Dove's "Real Beauty" is a real popular case study in advertising circles. It was subversive in the way that, as a beauty brand, it criticised the industry which was its biggest supporter: the media. It positioned Dove as a brand who were looking after your best interests. "We love who you are, not some airbrushed monstrosity," it seemed to say, while inviting you to buy its beauty-enhancing products in the same breath. After all, you wanna look like the people in the magazines, don't you?
The new campaign, called "Patches", riffs on the same idea: you're beautiful and you should feel good about what you see in the mirror. Someone called Dr. Ann Kearney-Cooke, "a psychologist and a distinguished scholar at Columbia University," has been "conducting scientific research about women for the last 30 years." Her latest research project: give women a patch which will magically make them feel better about their bodies!
The Doc uses her witch-magic to trick these ladies into putting these mysterious patches on and gets them to track each day with a video diary. Then we get to watch as the women become more confident as the sexy chemicals make them better looking. Unsurprisingly, no such miracle patch exists; it's a placebo, and therefore works with the power of the miiiiiind. The implication being that the power to feel good about their body has been inside them this whole time.

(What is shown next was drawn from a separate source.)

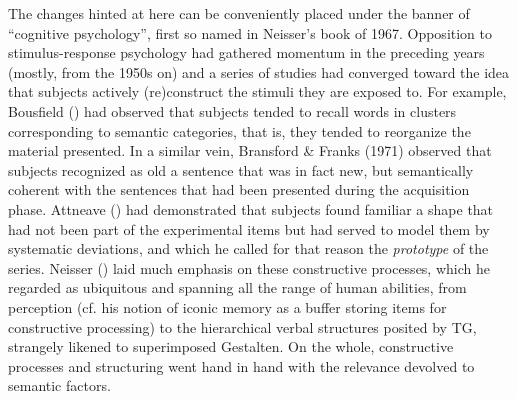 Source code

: \documentclass[output=paper]{langscibook}
\begin{document}
The changes hinted at here can be conveniently placed under the banner of “cognitive psychology”, first so named in Neisser’s book of 1967. Opposition to stimulus-response psychology had gathered momentum in the preceding years (mostly, from the 1950s on) and a series of studies had converged toward the idea that subjects actively (re)construct the stimuli they are exposed to. For example, Bousfield (\citeyear{bousfield_occurrence_1953}) had observed that subjects tended to recall words in clusters corresponding to semantic categories, that is, they tended to reorganize the material presented. In a similar vein, Bransford \& Franks (1971) observed that subjects recognized as old a sentence that was in fact new, but semantically coherent with the sentences that had been presented during the acquisition phase. Attneave (\citeyear{attneave_transfer_1957}) had demonstrated that subjects found familiar a shape that had not been part of the experimental items but had served to model them by systematic deviations, and which he called for that reason the \textit{prototype} of the series. Neisser (\citeyear{neisser_cognitive_1967}) laid much emphasis on these constructive processes, which he regarded as ubiquitous and spanning all the range of human abilities, from perception (cf. his notion of iconic memory as a buffer storing items for constructive processing) to the hierarchical verbal structures posited by TG, strangely likened to superimposed Gestalten. On the whole, constructive processes and structuring went hand in hand with the relevance devolved to semantic factors.
\end{document}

The thing is, confidence is sexy. It's how famous people seem to fit perfectly in clothes which you look ridiculous in. Tailoring is good too, but tailoring just helps you feel confident. Trends have been started by people confidently wearing ill-fitting clothing. But often it's hard to find that confidence within yourself, which is why the patch works. It's an external force, an instigator of confidence. A placebo stops working once you know it's a placebo. You can't cure an illness by thinking, really hard, "I'm getting healthier," but if someone gives you a sugar pill and tells you it's medicine, you might. So while the video ends with all the women promising that now they know they're naturally beautiful, they'll feel confident forevermore, it seems unlikely. Their confidence was predicated on a lie.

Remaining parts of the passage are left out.